Notions clés & Définitions

  • Concurrence libre et non faussée : La volonté d’instaurer un marché où les entreprises peuvent rivaliser sans entraves ni pratiques déloyales, afin de favoriser un environnement économique sain. La concurrence doit être légale, c’est-à-dire respecter le cadre juridique en vigueur, et exister sans distorsions artificielles ou anticoncurrentielles.

  • Compétitivité : La capacité des entreprises à faire face à la concurrence sur le marché, notamment par l’innovation, la baisse des coûts et la diversification de l’offre. Elle contribue à améliorer la performance globale et à renforcer la position des acteurs européens.

  • Innovation : La recherche et le développement de nouvelles idées, produits ou procédés, qui permettent d’accroître la compétitivité des entreprises et d’améliorer l’offre aux consommateurs.

  • Cadre juridique européen : L’ensemble des règles et règlements établis par l’Union européenne pour encadrer la politique de la concurrence, garantissant un marché équitable et dynamique.

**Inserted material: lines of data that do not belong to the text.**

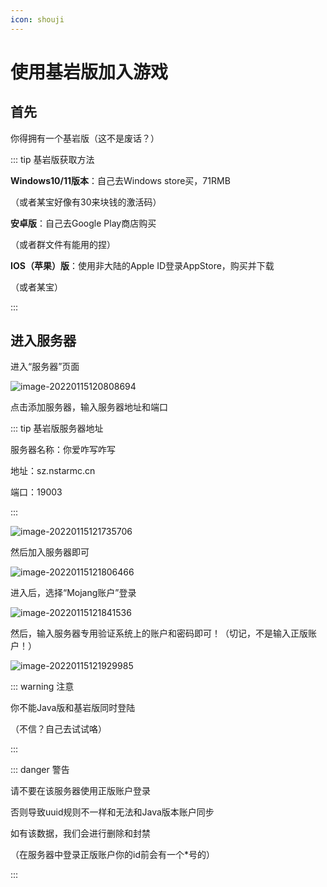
 ```yaml
---
icon: shouji
---
```

# 使用基岩版加入游戏

## 首先

你得拥有一个基岩版（这不是废话？）

::: tip 基岩版获取方法

**Windows10/11版本**：自己去Windows store买，71RMB

（或者某宝好像有30来块钱的激活码）

**安卓版**：自己去Google Play商店购买

（或者群文件有能用的捏）

**IOS（苹果）版**：使用非大陆的Apple ID登录AppStore，购买并下载

（或者某宝）

:::

## 进入服务器

进入“服务器”页面

![image-20220115120808694](./bedrock.assets/image-20220115120808694.png)

点击添加服务器，输入服务器地址和端口

::: tip 基岩版服务器地址

服务器名称：你爱咋写咋写

地址：sz.nstarmc.cn

端口：19003

:::

![image-20220115121735706](./bedrock.assets/image-20220115121735706.png)

然后加入服务器即可

![image-20220115121806466](./bedrock.assets/image-20220115121806466.png)

进入后，选择“Mojang账户”登录

![image-20220115121841536](./bedrock.assets/image-20220115121841536.png)

然后，输入服务器专用验证系统上的账户和密码即可！（切记，不是输入正版账户！）

![image-20220115121929985](./bedrock.assets/image-20220115121929985.png)

::: warning 注意

你不能Java版和基岩版同时登陆

（不信？自己去试试咯）

:::

::: danger 警告

请不要在该服务器使用正版账户登录

否则导致uuid规则不一样和无法和Java版本账户同步

如有该数据，我们会进行删除和封禁

（在服务器中登录正版账户你的id前会有一个*号的）

:::
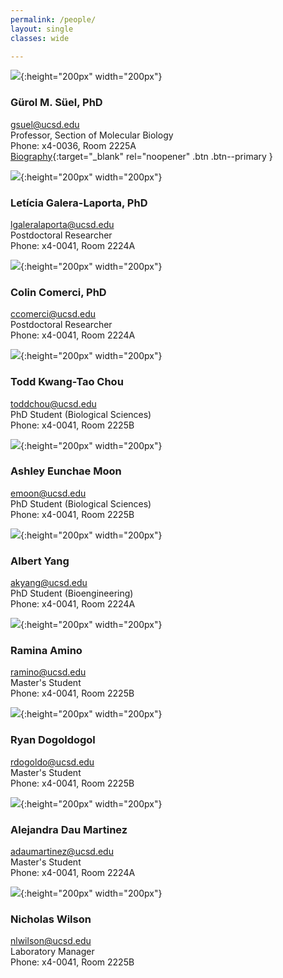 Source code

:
 ```yaml
---
permalink: /people/
layout: single
classes: wide

---
```


![](/assets/images/lab_members/Gsuel.png){:height="200px" width="200px"}
### Gürol M. Süel, PhD
gsuel@ucsd.edu  
Professor, Section of Molecular Biology  
Phone: x4-0036, Room 2225A  
[Biography](/gurol_bio/){:target="_blank" rel="noopener" .btn .btn--primary }  

![](/assets/images/lab_members/Leticia.png){:height="200px" width="200px"}
### Letícia Galera-Laporta, PhD
lgaleralaporta@ucsd.edu  
Postdoctoral Researcher  
Phone: x4-0041, Room 2224A


![](/assets/images/lab_members/Colin.png){:height="200px" width="200px"}
### Colin Comerci, PhD
ccomerci@ucsd.edu  
Postdoctoral Researcher  
Phone: x4-0041, Room 2224A  


![](/assets/images/lab_members/Todd.png){:height="200px" width="200px"}
### Todd Kwang-Tao Chou
toddchou@ucsd.edu  
PhD Student (Biological Sciences)   
Phone: x4-0041, Room 2225B


![](/assets/images/lab_members/Ashley.png){:height="200px" width="200px"}
### Ashley Eunchae Moon 
emoon@ucsd.edu  
PhD Student (Biological Sciences)   
Phone: x4-0041, Room 2225B

![](/assets/images/lab_members/Albert.png){:height="200px" width="200px"}
### Albert Yang 
akyang@ucsd.edu  
PhD Student (Bioengineering)   
Phone: x4-0041, Room 2224A


![](/assets/images/lab_members/Ramina.png){:height="200px" width="200px"}
### Ramina Amino
ramino@ucsd.edu  
Master's Student     
Phone: x4-0041, Room 2225B 

![](/assets/images/lab_members/Ryan.png){:height="200px" width="200px"}
### Ryan Dogoldogol
rdogoldo@ucsd.edu  
Master's Student  
Phone: x4-0041, Room 2225B

![](/assets/images/lab_members/Ale.png){:height="200px" width="200px"}
### Alejandra Dau Martinez
adaumartinez@ucsd.edu  
Master's Student  
Phone: x4-0041, Room 2224A

![](/assets/images/lab_members/Nicholas.png){:height="200px" width="200px"}
### Nicholas Wilson
nlwilson@ucsd.edu  
Laboratory Manager   
Phone: x4-0041, Room 2225B




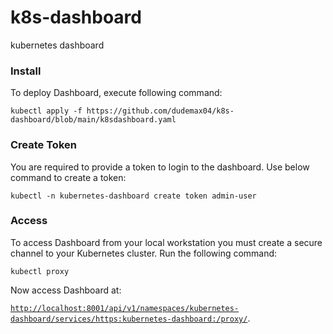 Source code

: # k8s-dashboard
kubernetes dashboard

### Install

To deploy Dashboard, execute following command:

```shell
kubectl apply -f https://github.com/dudemax04/k8s-dashboard/blob/main/k8sdashboard.yaml
```
### Create Token

You are required to provide a token to login to the dashboard. Use below command to create a token:

```shell
kubectl -n kubernetes-dashboard create token admin-user
```

### Access

To access Dashboard from your local workstation you must create a secure channel to your Kubernetes cluster. Run the following command:

```shell
kubectl proxy
```
Now access Dashboard at:

[`http://localhost:8001/api/v1/namespaces/kubernetes-dashboard/services/https:kubernetes-dashboard:/proxy/`](
http://localhost:8001/api/v1/namespaces/kubernetes-dashboard/services/https:kubernetes-dashboard:/proxy/).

  • Compétence exclusive de la Commission européenne : La capacité unique de cette institution à enquêter sur les pratiques anticoncurrentielles et à sanctionner les entreprises qui enfreignent les règles du marché unique.

Points essentiels

La politique européenne de la concurrence vise à instaurer une concurrence libre et non faussée pour renforcer la compétitivité des entreprises. Elle encourage l’innovation, la réduction des coûts et la diversification de l’offre, ce qui profite aux consommateurs. La Commission européenne détient une compétence exclusive pour intervenir dans ce domaine, pouvant enquêter et sanctionner les pratiques illégales ou déloyales afin de préserver un marché unique équitable et dynamique.

À retenir

La politique de concurrence européenne, en garantissant un marché libre et non faussé, constitue un pilier juridique essentiel pour assurer la compétitivité, l’innovation et un environnement économique équitable au sein du marché unique.

2. Pratiques anticoncurrentielles et sanctions

Notions clés & Définitions

Ententes ou cartels
AUTEUR (date) : Accord entre entreprises visant à fixer les prix ou à limiter la production, faussant la concurrence. La Commission interdit et sanctionne ces pratiques.

Abus de position dominante
AUTEUR (date) : Situation où une entreprise, en raison de sa position de force sur le marché, impose des conditions de vente déloyales ou limite la concurrence, ce qui peut fausser le fonctionnement du marché.

Fusion-acquisition
AUTEUR (date) : Opération par laquelle deux entreprises ou plus se regroupent pour former une seule entité. La Commission peut s’y opposer si la fusion porte atteinte à la concurrence en créant ou renforçant une position dominante susceptible d’être abusive.

Aides d’État
AUTEUR (date) : Subventions ou avantages financiers accordés par les États ou collectivités territoriales à certaines entreprises, qui peuvent fausser la concurrence. Leur attribution est interdite sauf exceptions.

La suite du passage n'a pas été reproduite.